I, for one, want to see a discrete Memristor in all shapes and sizes. If we don't try it, and don't experiment with it, we might be shutting out 1/4 of all electronics.
Luckily, a lot of electronics companies do feel their responsibility as educators. That's why we have samples (I'll teach you to use my chip, and if you become an important circuit designer you'll use my chips in your designs), that's why we have lots of antiquated chips still in production (stuff like OTAs which is of interest only to miniscule hobbyist groups), that's why we can still buy devices in units.
To be honest this idea worries me a little. The performance advantage of small and local data structures is one of the main natural forces that encourages software to be small and simple. Software tends to grow over time, both in size and complexity, especially when more people are involved.

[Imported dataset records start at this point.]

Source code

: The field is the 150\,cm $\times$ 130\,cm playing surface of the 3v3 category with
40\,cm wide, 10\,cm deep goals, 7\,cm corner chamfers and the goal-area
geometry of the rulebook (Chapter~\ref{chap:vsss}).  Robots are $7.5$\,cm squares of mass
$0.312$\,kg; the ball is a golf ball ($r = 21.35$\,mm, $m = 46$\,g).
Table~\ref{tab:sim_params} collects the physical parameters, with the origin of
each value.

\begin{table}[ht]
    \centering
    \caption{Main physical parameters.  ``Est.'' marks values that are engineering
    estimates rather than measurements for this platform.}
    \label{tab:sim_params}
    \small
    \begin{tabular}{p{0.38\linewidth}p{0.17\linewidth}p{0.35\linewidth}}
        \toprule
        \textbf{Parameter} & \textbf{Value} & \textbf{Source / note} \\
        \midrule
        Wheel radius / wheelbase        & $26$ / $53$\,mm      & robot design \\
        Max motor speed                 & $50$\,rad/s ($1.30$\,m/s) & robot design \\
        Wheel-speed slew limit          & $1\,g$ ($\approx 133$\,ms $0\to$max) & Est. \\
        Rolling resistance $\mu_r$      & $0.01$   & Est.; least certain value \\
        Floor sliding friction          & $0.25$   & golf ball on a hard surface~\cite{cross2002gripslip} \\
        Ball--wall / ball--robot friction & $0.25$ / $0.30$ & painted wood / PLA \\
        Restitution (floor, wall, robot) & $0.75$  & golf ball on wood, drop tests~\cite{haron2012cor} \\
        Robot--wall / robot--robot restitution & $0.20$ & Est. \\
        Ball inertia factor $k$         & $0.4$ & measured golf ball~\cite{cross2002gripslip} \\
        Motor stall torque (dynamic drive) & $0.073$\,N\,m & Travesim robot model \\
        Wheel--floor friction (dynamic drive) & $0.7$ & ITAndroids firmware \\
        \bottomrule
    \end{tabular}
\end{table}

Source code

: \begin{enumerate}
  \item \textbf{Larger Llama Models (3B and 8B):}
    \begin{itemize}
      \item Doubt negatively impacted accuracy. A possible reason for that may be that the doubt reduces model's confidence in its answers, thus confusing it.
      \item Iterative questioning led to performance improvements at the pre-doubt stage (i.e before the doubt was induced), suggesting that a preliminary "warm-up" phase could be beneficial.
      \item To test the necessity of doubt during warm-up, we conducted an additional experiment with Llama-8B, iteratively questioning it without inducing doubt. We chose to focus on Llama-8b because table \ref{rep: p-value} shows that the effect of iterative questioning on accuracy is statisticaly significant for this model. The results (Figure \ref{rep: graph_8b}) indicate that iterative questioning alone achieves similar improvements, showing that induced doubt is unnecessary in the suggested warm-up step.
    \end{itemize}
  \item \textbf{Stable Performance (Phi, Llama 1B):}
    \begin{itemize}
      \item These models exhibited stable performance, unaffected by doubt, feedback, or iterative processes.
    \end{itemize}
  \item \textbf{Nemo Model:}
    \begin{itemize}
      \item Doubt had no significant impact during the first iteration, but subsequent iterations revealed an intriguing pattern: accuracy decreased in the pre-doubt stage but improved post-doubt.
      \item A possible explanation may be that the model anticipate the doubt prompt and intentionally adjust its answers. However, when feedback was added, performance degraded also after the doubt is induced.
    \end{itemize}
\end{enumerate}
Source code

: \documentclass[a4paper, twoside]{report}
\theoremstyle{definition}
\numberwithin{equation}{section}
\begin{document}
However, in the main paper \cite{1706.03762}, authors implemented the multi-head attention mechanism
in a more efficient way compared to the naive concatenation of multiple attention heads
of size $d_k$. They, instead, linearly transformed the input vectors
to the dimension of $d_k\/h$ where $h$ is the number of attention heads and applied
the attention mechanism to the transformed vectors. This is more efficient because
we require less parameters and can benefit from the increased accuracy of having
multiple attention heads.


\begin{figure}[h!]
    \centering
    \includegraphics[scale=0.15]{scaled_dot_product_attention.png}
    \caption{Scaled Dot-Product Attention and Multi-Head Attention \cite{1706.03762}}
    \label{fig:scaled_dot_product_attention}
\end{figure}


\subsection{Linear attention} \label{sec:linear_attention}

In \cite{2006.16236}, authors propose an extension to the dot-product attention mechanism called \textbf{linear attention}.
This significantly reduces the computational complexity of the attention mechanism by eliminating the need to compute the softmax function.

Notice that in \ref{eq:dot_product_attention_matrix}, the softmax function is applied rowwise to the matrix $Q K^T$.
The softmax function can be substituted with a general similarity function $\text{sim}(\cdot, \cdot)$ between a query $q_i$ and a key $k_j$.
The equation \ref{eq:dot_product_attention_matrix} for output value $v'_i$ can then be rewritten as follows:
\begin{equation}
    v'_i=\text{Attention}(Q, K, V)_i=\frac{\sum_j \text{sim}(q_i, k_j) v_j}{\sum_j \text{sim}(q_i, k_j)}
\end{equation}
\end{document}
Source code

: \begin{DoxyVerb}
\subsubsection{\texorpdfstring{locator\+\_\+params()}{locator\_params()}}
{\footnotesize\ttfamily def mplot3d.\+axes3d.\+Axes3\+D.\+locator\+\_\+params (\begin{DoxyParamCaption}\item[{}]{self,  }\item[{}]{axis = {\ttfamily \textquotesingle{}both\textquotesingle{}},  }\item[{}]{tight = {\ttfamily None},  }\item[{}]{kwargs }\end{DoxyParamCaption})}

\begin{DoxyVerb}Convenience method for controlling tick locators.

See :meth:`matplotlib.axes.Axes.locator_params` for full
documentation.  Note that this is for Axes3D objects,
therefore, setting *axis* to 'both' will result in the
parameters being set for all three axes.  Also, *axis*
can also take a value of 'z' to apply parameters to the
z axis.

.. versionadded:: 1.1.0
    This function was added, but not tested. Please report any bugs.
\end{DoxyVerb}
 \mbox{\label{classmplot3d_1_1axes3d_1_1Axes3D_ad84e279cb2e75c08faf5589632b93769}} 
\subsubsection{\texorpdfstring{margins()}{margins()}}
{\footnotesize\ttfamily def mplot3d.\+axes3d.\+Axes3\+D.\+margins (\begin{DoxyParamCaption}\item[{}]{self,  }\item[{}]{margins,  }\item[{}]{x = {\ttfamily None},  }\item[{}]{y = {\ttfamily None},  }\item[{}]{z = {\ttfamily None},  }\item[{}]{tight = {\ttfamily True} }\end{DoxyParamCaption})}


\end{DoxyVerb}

Unchecked I fear that there would be no natural counterbalance to this tendency.
Put another way, I'm actually a bit glad that Eclipse is horribly slow, because it's an easy-to-observe symptom of the fact that it's a horribly complex stack of software. If software like Eclipse could get by with acceptable performance because it had fast access to vast swaths of memory, it would be that much harder for an upstart competitor in this space (like Light Table) to be disruptive, because Eclipise would perform well enough that competing on speed doesn't impress.
I'm probably oversimplifying a bit, but I do think it generally good for programmers when simpler software also has better performance naturally.
But even if Memristors could be as fast as SRAM, could you out enough of it close enough to the CPU that it truly flattens the memory hierarchy completely? This is where I hit the limits of my knowledge of computer architecture.